I think part of what made me a comedy writer is the blocking out of some of the really ugly, painful things in my childhood and covering it up with a humorous attitude ... doing something to laugh until I was able to forget what was hurting. He was able to do that at the movies, in the work of stars like Charlie Chaplin, Buster Keaton, and Laurel and Hardy. "I was constantly being dragged out of movies for laughing too loud." Simon acknowledged these childhood films as his inspiration: "I wanted to make a whole audience fall onto the floor, writhing and laughing so hard that some of them pass out." 

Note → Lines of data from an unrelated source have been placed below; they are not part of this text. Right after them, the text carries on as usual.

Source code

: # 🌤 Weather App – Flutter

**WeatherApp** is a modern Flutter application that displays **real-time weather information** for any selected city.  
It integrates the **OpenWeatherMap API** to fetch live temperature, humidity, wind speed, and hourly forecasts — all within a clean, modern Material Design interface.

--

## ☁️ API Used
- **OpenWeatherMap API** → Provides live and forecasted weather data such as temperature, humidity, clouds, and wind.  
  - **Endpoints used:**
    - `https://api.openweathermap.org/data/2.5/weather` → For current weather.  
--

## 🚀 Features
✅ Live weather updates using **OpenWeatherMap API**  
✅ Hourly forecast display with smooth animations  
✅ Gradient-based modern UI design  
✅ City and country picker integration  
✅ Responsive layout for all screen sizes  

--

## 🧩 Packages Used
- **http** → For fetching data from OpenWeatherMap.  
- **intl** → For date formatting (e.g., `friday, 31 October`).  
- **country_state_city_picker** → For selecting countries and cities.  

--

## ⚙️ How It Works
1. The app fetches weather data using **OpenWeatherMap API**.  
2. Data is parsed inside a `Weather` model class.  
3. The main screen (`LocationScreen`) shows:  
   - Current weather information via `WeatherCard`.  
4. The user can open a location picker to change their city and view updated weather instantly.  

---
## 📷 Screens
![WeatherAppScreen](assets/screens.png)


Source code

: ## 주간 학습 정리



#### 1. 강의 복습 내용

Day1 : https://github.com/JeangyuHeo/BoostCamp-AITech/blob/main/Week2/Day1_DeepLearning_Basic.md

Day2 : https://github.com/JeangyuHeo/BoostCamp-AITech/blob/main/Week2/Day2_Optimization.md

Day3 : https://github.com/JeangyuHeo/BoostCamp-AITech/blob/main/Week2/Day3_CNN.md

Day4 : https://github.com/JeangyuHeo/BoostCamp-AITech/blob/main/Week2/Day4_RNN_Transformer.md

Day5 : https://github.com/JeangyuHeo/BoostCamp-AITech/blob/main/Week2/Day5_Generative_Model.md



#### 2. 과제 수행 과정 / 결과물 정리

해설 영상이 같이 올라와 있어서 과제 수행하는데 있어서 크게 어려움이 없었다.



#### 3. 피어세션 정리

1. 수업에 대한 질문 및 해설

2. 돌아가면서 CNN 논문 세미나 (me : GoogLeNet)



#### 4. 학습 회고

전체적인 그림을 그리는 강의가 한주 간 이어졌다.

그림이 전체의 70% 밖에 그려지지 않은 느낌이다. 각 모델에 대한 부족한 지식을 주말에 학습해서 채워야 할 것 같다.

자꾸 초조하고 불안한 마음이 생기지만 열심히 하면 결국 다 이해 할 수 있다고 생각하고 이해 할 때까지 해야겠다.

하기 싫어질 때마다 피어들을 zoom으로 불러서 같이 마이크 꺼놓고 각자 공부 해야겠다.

He made writing comedy his long-term goal and also saw it as a way to connect with people. "I was never going to be an athlete or a doctor." He began writing for pay while still in high school: At the age of fifteen, Simon and his brother created a series of comedy sketches for employees at an annual department store event. To help develop his writing skill, he often spent three days a week at the library reading books by famous humorists such as Mark Twain, Robert Benchley, George S. Kaufman, and S. J. Perelman.

Soon after graduating from high school, he signed up with the Army Air Force Reserve at New York University. He attained the rank of corporal and was eventually sent to Colorado. During those years in the Reserve, Simon wrote professionally, starting as a sports editor. He was assigned to Lowry Air Force Base in 1945 and attended the University of Denver from 1945 to 1946.